Mémoire : Lucy Halliday, Les coiffures : enjeux féministes ? (1970-1980)

Par Lucy Halliday.

Lucy Halliday, Les coiffures : enjeux féministes ? (1970-1980), mémoire de Master 1 Histoire, sous la direction de Christine Bard, Université d’Angers, 2015.

Quels sont les enjeux féministes des coiffures dans les années 1970/1980 ? À la croisée des chemins de l’histoire des féminismes, de l’histoire des femmes et des études de genre, cette recherche d’histoire sociale tente d’apporter des réponses. Si elle n’est pas le premier vecteur des combats féministes, la coiffure est un marqueur d’émancipation et de libération. La chevelure féminine est entourée de tout un symbolisme nourri par les religions.
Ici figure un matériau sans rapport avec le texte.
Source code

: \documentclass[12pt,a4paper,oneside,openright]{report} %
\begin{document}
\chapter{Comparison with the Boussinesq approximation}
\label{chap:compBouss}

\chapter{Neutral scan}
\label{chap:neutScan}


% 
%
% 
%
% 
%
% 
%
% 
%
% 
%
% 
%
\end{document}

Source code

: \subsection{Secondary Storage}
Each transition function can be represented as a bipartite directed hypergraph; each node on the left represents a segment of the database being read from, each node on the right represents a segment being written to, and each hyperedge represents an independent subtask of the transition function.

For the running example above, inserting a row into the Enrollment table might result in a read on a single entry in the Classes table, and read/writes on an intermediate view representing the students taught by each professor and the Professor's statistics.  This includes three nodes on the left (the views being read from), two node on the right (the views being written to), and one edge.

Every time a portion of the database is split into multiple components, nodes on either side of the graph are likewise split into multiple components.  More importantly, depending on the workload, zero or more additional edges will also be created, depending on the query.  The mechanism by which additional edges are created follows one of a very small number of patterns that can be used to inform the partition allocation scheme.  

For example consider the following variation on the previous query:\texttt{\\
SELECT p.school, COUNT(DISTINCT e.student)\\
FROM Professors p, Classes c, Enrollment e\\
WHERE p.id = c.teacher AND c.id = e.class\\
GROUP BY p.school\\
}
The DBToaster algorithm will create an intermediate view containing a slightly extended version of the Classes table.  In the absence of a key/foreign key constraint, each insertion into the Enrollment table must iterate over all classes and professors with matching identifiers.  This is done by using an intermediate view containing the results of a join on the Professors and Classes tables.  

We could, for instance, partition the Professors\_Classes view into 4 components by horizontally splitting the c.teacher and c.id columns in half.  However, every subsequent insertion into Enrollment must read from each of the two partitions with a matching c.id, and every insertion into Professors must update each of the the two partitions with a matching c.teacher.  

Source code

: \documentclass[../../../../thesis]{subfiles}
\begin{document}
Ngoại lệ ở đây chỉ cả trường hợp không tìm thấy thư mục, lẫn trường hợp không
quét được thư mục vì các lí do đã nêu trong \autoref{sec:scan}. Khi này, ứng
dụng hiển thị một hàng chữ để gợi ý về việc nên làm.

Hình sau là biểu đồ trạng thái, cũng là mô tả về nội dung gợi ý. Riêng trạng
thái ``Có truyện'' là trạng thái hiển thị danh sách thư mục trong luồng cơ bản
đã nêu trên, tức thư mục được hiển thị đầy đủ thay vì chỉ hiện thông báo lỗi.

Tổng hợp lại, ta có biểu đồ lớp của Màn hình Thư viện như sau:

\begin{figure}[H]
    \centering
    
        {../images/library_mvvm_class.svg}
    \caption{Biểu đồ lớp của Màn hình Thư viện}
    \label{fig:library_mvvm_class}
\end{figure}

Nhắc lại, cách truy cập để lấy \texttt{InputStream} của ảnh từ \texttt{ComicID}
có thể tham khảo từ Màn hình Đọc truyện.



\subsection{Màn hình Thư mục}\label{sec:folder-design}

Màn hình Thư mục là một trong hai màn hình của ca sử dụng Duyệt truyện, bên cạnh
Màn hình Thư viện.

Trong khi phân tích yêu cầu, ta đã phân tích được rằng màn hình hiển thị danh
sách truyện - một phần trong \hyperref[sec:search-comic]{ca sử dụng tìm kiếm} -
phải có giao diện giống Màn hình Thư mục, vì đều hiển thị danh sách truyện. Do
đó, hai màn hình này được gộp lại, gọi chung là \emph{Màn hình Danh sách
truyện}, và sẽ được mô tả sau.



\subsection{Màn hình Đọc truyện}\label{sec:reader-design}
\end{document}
Les cheveux se trouvent en plein cœur de rapports de pouvoir entre les sexes. À travers les photos et articles récoltés dans F magazine (France, 1978-1981), Ms. (États-Unis, 1972- ) et Emma (Allemagne, 1977- ), trois magazines issus des féminismes de la deuxième vague, ce mémoire tente de saisir les enjeux féministes, politiques et sociaux autour des coiffures.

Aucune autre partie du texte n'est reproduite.